Banyak orang, baik yang queer ataupun cisgender-heteroseksual, yang ingin ikut membangun arsip yang mengumpulkan dan merekam sejarah kelompok queer pertama di Indonesia. Hal ini tentu cukup mengejutkan, mengingat hasil riset Pew pada tahun 2020 yang menyatakan bahwa kelompok queer hanya diterima oleh 9% masyarakat Indonesia.
Di QIA, sukarelawan kami memiliki peran yang sangat beragam. Contohnya, ada yang bertugas untuk mengurus teknologi informasi, ada yang meneliti materi untuk diarsipkan, ada pula yang bertanggung jawab untuk mendesain logo kami. Berkat bantuan para sukarelawan ini, situs QIA pun berhasil diluncurkan pada tanggal 1 Juli 2020. Bahkan saat saya kembali ke Indonesia pada awal Agustus 2020, QIA juga sudah mulai mengarsipkan materi dari anggota komunitas yang menyumbangkan koleksi pribadinya. Biasanya, materi yang kami terima sudah dikonversi ke dalam bentuk digital. Namun, kalaupun belum, kami bisa membantu proses konversi materi tersebut ke bentuk digital sebelum dikembalikan ke narasumber.
Dalam QIA, kami memang tidak menyusun sebuah arsip fisik, setidaknya untuk saat ini. Namun, kami terus menambah koleksi yang merepresentasikan komunitas queer dari berbagai media massa, baik cetak maupun elektronik. Selain itu, kami juga mengarsipkan beberapa situs dan forum queer dari awal dekade 2000-an seperti forum gay BoyzForum dan blog lesbian SepociKopi. Rencananya, jika keadaan sudah memungkinkan, QIA akan melakukan perjalanan ke beberapa kota di Indonesia untuk mengumpulkan materi di kota-kota tersebut.
Refleksi dari Kegiatan Queer Indonesia Archive
Selama proses penyusunan arsip QIA, saya bertemu dengan banyak orang queer dari berbagai latar belakang.

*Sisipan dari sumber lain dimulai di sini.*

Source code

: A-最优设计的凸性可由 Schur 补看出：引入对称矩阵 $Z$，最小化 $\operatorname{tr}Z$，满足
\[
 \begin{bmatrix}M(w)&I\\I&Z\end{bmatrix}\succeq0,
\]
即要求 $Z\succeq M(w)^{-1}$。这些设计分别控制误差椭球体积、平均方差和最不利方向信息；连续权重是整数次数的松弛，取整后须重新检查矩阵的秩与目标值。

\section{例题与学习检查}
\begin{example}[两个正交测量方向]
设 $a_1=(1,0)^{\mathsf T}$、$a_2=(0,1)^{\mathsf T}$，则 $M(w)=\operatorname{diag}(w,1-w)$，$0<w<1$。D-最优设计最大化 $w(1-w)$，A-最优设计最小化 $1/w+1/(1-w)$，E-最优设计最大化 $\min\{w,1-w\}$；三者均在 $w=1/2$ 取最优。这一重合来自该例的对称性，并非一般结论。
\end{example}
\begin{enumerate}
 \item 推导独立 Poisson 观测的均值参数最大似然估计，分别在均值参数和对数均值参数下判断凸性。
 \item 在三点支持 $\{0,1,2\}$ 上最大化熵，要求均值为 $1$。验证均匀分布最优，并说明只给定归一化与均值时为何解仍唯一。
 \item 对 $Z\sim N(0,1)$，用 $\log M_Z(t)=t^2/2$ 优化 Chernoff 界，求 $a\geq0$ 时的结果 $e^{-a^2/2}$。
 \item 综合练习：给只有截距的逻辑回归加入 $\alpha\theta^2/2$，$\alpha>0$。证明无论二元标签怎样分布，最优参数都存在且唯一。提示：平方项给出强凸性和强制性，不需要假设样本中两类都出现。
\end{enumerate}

Hal ini mengingatkan saya akan persepsi masyarakat yang masih sering menganggap komunitas queer sebagai kelompok yang seragam dan sejenis. Padahal, identitas queer hanyalah salah satu bagian dari kepribadian seorang individu yang begitu kompleks.

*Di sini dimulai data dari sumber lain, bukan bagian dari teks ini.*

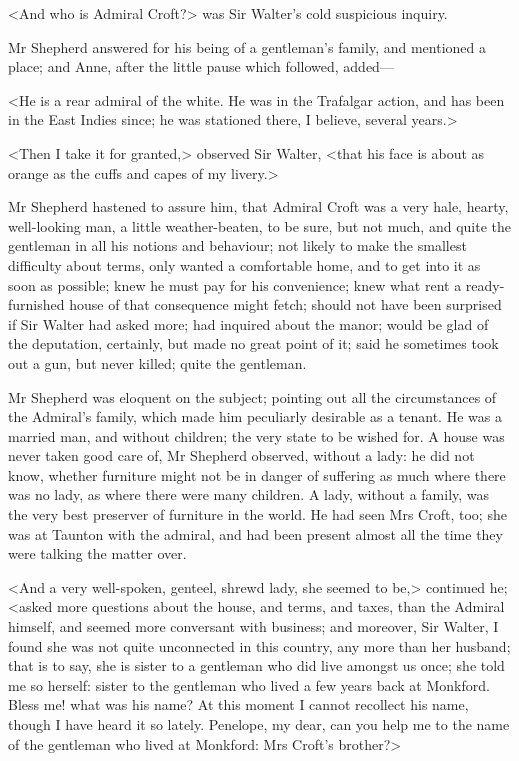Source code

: <And who is Admiral Croft?> was Sir Walter's cold suspicious inquiry.

Mr Shepherd answered for his being of a gentleman's family, and mentioned a place; and Anne, after the little pause which followed, added—

<He is a rear admiral of the white. He was in the Trafalgar action, and has been in the East Indies since; he was stationed there, I believe, several years.>

<Then I take it for granted,> observed Sir Walter, <that his face is about as orange as the cuffs and capes of my livery.>

Mr Shepherd hastened to assure him, that Admiral Croft was a very hale, hearty, well-looking man, a little weather-beaten, to be sure, but not much, and quite the gentleman in all his notions and behaviour; not likely to make the smallest difficulty about terms, only wanted a comfortable home, and to get into it as soon as possible; knew he must pay for his convenience; knew what rent a ready-furnished house of that consequence might fetch; should not have been surprised if Sir Walter had asked more; had inquired about the manor; would be glad of the deputation, certainly, but made no great point of it; said he sometimes took out a gun, but never killed; quite the gentleman.

Mr Shepherd was eloquent on the subject; pointing out all the circumstances of the Admiral's family, which made him peculiarly desirable as a tenant. He was a married man, and without children; the very state to be wished for. A house was never taken good care of, Mr Shepherd observed, without a lady: he did not know, whether furniture might not be in danger of suffering as much where there was no lady, as where there were many children. A lady, without a family, was the very best preserver of furniture in the world. He had seen Mrs Croft, too; she was at Taunton with the admiral, and had been present almost all the time they were talking the matter over.

<And a very well-spoken, genteel, shrewd lady, she seemed to be,> continued he; <asked more questions about the house, and terms, and taxes, than the Admiral himself, and seemed more conversant with business; and moreover, Sir Walter, I found she was not quite unconnected in this country, any more than her husband; that is to say, she is sister to a gentleman who did live amongst us once; she told me so herself: sister to the gentleman who lived a few years back at Monkford. Bless me! what was his name? At this moment I cannot recollect his name, though I have heard it so lately. Penelope, my dear, can you help me to the name of the gentleman who lived at Monkford: Mrs Croft's brother?>

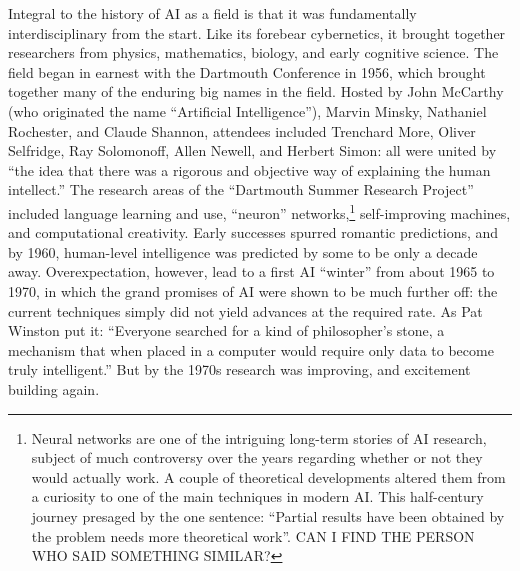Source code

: Integral to the history of AI as a field is that it was fundamentally
interdisciplinary from the start. Like its forebear cybernetics, it
brought together researchers from physics, mathematics, biology, and
early cognitive science. The field began in earnest with the Dartmouth
Conference in 1956, which brought together many of the enduring big
names in the field. Hosted by John McCarthy (who originated the name
``Artificial Intelligence''), Marvin Minsky, Nathaniel Rochester, and
Claude Shannon, attendees included Trenchard More, Oliver Selfridge,
Ray Solomonoff, Allen Newell, and Herbert Simon: all were united by
``the idea that there was a rigorous and objective way of explaining
the human intellect.''\cite[Ch. 5]{mccorduck} The research areas of
the ``Dartmouth Summer Research Project'' included language learning
and use, ``neuron'' networks,\footnote{Neural networks are one of the
  intriguing long-term stories of AI research, subject of much
  controversy over the years regarding whether or not they would
  actually work. A couple of theoretical developments altered them
  from a curiosity to one of the main techniques in modern AI. This
  half-century journey presaged by the one sentence: ``Partial
  results have been obtained by the problem needs more theoretical
  work''.\cite{dartmouthconf} CAN I FIND THE PERSON WHO SAID SOMETHING
SIMILAR?} self-improving machines, and computational 
creativity.\cite{dartmouthconf} Early successes spurred romantic
predictions, and by 1960, human-level intelligence was predicted by
some to be only a decade away.\cite[p. 3]{winston} Overexpectation, however,
lead to a first AI ``winter'' from about 1965 to 1970, in which the
grand promises of AI were shown to be much further off: the current
techniques simply did not yield advances at the required rate. As Pat
Winston put it: ``Everyone searched for a kind of philosopher's stone,
a mechanism that when placed in a computer would require only data to
become truly intelligent.''\cite[p. 4]{winston} But by the 1970s
research was improving, and excitement building again.


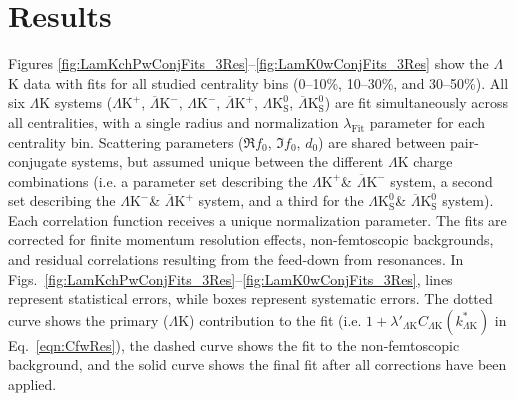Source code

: \documentclass[ALICE,manyauthors]{cernphprep}
\newcommand{\LamK}{$\Lambda$K\xspace}
\newcommand{\LamKchP}{$\Lambda\mathrm{K^{+}}$\xspace}
\newcommand{\ALamKchM}{$\overline{\Lambda}\mathrm{K^{-}}$\xspace}
\newcommand{\LamKchM}{$\Lambda\mathrm{K^{-}}$\xspace}
\newcommand{\ALamKchP}{$\overline{\Lambda}\mathrm{K^{+}}$\xspace}
\newcommand{\LamKs}{$\Lambda\mathrm{K^{0}_{S}}$\xspace}
\newcommand{\ALamKs}{$\overline{\Lambda}\mathrm{K^{0}_{S}}$\xspace}
\begin{document}
\section{Results}
\label{sec:Results}

Figures \ref{fig:LamKchPwConjFits_3Res}--\ref{fig:LamK0wConjFits_3Res} show the \LamK data with fits for all studied centrality bins (0--10\%, 10--30\%, and 30--50\%). 
All six \LamK systems (\LamKchP, \ALamKchM, \LamKchM, \ALamKchP, \LamKs, \ALamKs) are fit simultaneously across all centralities, with a single radius and normalization $\lambda_{\mathrm{Fit}}$ parameter for each centrality bin.
Scattering parameters ($\Re f_{0}$, $\Im f_{0}$, $d_{0}$) are shared between pair-conjugate systems, but assumed unique between the different \LamK charge combinations (i.e. a parameter set describing the \LamKchP \& \ALamKchM system, a second set describing the \LamKchM \& \ALamKchP system, and a third for the \LamKs \& \ALamKs system).
Each correlation function receives a unique normalization parameter.
The fits are corrected for finite momentum resolution effects, non-femtoscopic backgrounds, and residual correlations resulting from the feed-down from resonances.
In Figs.\ \ref{fig:LamKchPwConjFits_3Res}--\ref{fig:LamK0wConjFits_3Res}, lines represent statistical errors, while boxes represent systematic errors.  
The dotted curve shows the primary (\LamK) contribution to the fit (i.e. $1 + \lambda'_{\Lambda\mathrm{K}}C_{\Lambda\mathrm{K}}(k^{*}_{\Lambda\mathrm{K}})$ in Eq.\ \ref{eqn:CfwRes}), the dashed curve shows the fit to the non-femtoscopic background, and the solid curve shows the final fit after all corrections have been applied.
\end{document}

Identitas seksual dan gender seseorang berkelindan dengan identitasnya yang lain seperti etnis, ras, agama, generasi, dan kelas sosial. Karena itu, dalam komunitas queer pun masih sering terjadi perbedaan perspektif dan pendapat. Ada cara hidup atau istilah yang dianggap lumrah oleh kelompok queer tertentu, namun belum tentu diterima oleh kelompok queer yang lain.
Menurut saya, ini adalah hal yang wajar. Ada banyak cara valid untuk mengekspresikan diri sebagai queer. Selama kita bisa saling mendukung dan menghargai, maka akan selalu ada ruang di komunitas untuk segala jenis ekspresi queer.